Padahal, menurut dia, sebagai pribadi otonom setiap perempuan  seharusnya memiliki kebebasan mengekspresikan dirinya termasuk pilihan dan gaya busana yang dikenakannya.    
Ilyas menambahkan, pengaruh patriarki juga dapat dilihat dari dua fakta lainnya seperti Indonesia tergolong negara tidak aman bagi perempuan selain Filipina dan India. 

“Demikian pula dengan hasil survei Komnas Perempuan bahwa perempuan sering mengalami kekerasan seksual di ruang publik seperti di lembaga pendidikan, tempat kerja dan di jalanan,” paparnya prihatin.

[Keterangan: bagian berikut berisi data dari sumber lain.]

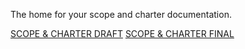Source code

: The home for your scope and charter documentation.

[SCOPE & CHARTER DRAFT](./scope-charter-draft.pdf)
[SCOPE & CHARTER FINAL](./scope-charter-final.pdf)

Diskusi publik yang diikuti puluhan peserta dari perwakilan PKK desa, BEM, OSIS, organisasi pemuda tersebut dibuka oleh Kabid Pemuda dan Olahraga Dinas Dikpora Kabupaten Dompu Asrulriady Ady SPd.  Selain Ilyas, tiga pembicara lainnya adalah Kadis Pemberdayaan Perempuan dan Perlindungan Anak Kabupaten Dompu Dra Hj. Sri Suzana MSi, Komisioner KPUD Dompu Sulastriana SE dan aktivis muslimah Yuliana Setia Rahayu S.IKom (tim).